Saved entries:
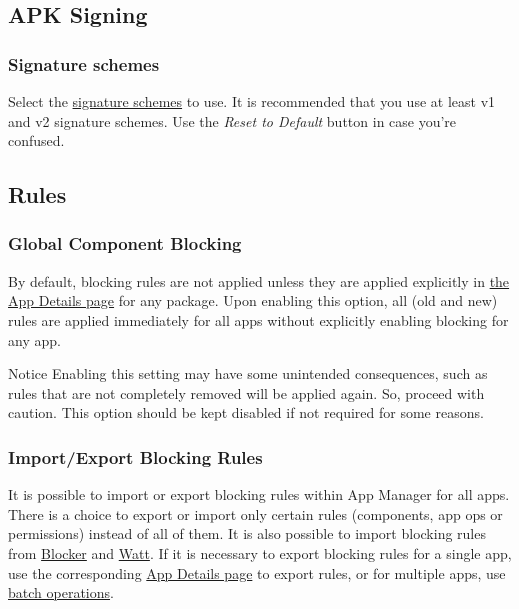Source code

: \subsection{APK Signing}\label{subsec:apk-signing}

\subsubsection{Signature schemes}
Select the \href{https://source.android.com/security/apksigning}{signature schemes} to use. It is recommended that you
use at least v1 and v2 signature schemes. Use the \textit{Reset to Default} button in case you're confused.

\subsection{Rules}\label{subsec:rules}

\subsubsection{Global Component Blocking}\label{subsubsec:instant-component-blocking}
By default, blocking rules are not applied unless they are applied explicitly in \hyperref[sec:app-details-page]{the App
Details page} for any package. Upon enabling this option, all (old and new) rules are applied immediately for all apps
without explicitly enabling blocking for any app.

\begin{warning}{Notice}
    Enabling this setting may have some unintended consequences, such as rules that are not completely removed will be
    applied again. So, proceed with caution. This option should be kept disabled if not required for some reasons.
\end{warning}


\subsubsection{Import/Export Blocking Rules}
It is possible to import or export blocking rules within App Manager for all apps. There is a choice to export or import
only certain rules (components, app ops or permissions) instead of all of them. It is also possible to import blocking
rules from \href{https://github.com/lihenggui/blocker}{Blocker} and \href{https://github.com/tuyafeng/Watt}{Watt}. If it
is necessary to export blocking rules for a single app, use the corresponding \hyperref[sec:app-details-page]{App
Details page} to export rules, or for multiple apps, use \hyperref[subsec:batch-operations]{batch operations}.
* * *
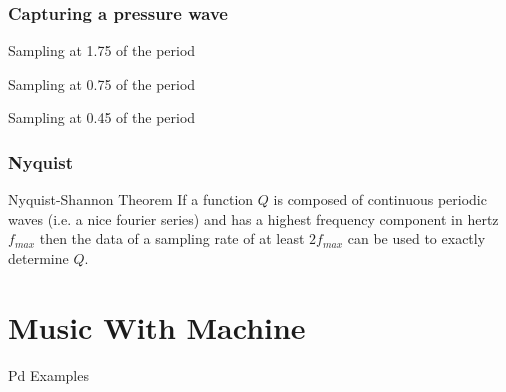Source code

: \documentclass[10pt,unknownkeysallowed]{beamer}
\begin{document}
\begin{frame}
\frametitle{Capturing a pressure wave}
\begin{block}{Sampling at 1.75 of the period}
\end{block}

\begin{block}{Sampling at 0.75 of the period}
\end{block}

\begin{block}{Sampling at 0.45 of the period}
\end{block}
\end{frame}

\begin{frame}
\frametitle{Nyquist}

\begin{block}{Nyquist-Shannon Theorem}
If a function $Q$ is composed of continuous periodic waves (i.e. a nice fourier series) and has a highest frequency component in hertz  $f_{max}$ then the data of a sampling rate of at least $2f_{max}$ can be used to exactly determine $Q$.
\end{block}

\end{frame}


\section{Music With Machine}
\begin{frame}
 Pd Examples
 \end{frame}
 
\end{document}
---
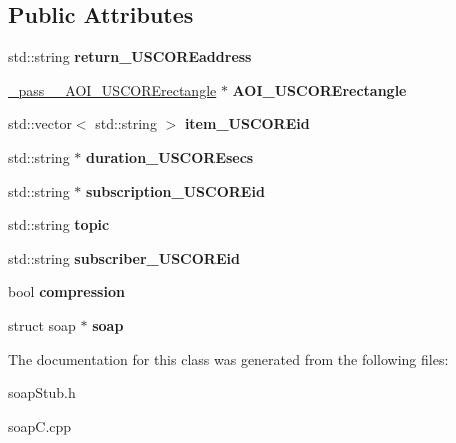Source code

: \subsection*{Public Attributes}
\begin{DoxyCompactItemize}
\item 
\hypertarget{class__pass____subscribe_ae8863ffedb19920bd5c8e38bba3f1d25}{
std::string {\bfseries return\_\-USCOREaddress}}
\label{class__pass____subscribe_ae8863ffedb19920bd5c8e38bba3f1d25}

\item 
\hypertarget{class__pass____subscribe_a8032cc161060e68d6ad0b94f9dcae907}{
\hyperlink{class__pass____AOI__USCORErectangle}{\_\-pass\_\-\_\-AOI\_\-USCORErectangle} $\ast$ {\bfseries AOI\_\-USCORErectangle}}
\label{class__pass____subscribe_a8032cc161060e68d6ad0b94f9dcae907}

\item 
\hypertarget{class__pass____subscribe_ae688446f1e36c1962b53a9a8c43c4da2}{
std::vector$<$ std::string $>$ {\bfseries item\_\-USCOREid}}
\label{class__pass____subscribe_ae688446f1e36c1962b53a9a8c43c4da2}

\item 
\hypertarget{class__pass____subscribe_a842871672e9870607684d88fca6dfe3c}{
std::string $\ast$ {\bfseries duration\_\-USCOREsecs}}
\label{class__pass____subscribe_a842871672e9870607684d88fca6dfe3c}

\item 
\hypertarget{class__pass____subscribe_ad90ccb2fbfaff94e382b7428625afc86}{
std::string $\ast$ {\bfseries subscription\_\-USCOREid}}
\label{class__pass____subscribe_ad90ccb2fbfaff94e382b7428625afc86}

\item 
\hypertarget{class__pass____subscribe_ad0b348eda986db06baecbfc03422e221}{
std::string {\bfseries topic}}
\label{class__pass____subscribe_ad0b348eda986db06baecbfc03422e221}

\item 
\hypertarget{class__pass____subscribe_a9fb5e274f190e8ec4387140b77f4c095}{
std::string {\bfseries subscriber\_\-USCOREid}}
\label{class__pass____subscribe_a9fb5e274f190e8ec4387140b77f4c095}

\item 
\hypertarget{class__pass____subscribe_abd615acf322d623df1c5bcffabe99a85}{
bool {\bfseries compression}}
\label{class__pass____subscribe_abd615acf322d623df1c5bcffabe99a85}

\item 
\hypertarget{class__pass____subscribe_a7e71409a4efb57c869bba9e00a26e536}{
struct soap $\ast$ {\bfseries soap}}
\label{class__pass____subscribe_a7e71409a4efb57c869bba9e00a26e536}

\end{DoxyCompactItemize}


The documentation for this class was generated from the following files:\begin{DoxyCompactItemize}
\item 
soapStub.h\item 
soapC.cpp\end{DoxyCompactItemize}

EXERCISE INSTRUCTIONS: A bare number is the expected answer: the tally of lines in the records above holding "possible".

TASK OUTPUT: 2